Institutional discrimination

Recently, the Federal Anti-Discrimination Agency published its new report on discrimination in education and employment. The report not only details how discriminatory and exclusionary the German education and employment landscape is, it also makes extensive recommendations for change.

A look at development policy institutions and organizations in Germany confirms that here, too, and especially here, these recommendations should urgently be taken note of. The newly founded umbrella organization Migration-Development-Participation e.V. (MEPa) emphasizes in a statement that they “miss an adequate integration of migrant experts in many federal states” and that they “do not see equal opportunities for migrants in the NGO structures at present”. AG Sporen lobal from Hamburg is even more specific.

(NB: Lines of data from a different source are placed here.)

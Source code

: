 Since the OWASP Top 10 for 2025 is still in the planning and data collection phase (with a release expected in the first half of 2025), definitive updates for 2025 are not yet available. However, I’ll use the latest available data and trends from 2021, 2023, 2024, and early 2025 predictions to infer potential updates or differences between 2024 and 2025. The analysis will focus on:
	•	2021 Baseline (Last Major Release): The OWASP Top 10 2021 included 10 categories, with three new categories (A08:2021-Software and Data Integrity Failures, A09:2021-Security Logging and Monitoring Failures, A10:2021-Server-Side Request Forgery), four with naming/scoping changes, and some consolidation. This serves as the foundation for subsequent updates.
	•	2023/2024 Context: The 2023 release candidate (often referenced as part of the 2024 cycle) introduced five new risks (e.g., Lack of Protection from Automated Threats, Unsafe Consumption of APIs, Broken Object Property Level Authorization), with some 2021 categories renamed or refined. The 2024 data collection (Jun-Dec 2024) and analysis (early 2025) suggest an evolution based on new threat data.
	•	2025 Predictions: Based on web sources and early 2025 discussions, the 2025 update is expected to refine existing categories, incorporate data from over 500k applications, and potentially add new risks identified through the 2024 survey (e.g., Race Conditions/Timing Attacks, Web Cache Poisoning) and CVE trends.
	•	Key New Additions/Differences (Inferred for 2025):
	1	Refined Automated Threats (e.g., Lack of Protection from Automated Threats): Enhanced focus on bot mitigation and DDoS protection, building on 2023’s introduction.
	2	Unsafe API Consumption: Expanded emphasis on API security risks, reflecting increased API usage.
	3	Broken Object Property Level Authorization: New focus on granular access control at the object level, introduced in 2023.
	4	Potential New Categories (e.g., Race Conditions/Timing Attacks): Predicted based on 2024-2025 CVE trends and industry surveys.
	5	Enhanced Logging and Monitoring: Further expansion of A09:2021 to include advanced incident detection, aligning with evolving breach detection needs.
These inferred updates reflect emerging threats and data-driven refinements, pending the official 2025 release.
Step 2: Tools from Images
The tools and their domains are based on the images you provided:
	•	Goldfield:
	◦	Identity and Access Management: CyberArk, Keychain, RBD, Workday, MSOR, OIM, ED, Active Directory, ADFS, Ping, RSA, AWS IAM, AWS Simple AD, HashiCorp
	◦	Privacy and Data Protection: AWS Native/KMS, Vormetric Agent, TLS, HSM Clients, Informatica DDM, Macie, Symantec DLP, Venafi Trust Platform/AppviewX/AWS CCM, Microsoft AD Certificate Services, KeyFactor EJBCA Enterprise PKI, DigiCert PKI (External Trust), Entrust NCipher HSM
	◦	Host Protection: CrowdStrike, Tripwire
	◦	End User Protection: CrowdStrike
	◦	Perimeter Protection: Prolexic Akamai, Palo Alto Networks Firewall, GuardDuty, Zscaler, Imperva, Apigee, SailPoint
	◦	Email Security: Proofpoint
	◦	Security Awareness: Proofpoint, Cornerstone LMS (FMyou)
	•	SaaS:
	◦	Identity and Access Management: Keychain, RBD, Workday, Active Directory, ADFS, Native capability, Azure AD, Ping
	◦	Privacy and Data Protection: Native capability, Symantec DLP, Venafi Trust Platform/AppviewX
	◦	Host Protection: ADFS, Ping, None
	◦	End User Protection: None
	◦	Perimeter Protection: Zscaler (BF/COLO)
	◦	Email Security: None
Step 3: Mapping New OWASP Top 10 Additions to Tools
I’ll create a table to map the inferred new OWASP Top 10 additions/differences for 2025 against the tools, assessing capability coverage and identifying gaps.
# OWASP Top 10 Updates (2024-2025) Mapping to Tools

In an article entitled “One year of accusations of racism against Eine Welt Netzwerk Hamburg e.V.”, she looks back at how the accusation of structural racism against the state network was dealt with:
“A wall of silence surrounds the moveGLOBAL affair, like most discrimination cases in this country. The personalities in the former moveGLOBAL project advisory board cover EWNW’s back and sweep the affair under the carpet. The Arbeitsgemeinschaft der Landesnetzwerke in der Eine-Welt-Arbeit – agl – does not question its Hamburg member EWNW. The partly newly elected board of the EWNW is silent – as is the old one. The donor BMZ seems to have forgotten the issue. Business as usual – One year of accusations of racism against Eine Welt Netzwerk Hamburg e. V.”

A look beyond the development scene makes clear how important – but at the same time how contested and endangered – the participation of migrants and people of color is. In August, for example, the Migration Council Berlin Brandenburg (MRBB) and other signatory NGOs approached the Berlin Senate with an open letter. They write, among other things:
“We fear that the reorientation of Berlin’s ‘participation policy’ will not result in greater participation of Berliners* with a history of migration and their self-organizations, nor will it be able to provide the necessary services to people according to their needs in Berlin.”

As detailed background material, reference should also be made at this point to the publication “No We without Us. Life after migration” of the MRBB, in which a chapter on institutionalized racism expands the focus beyond the world of work.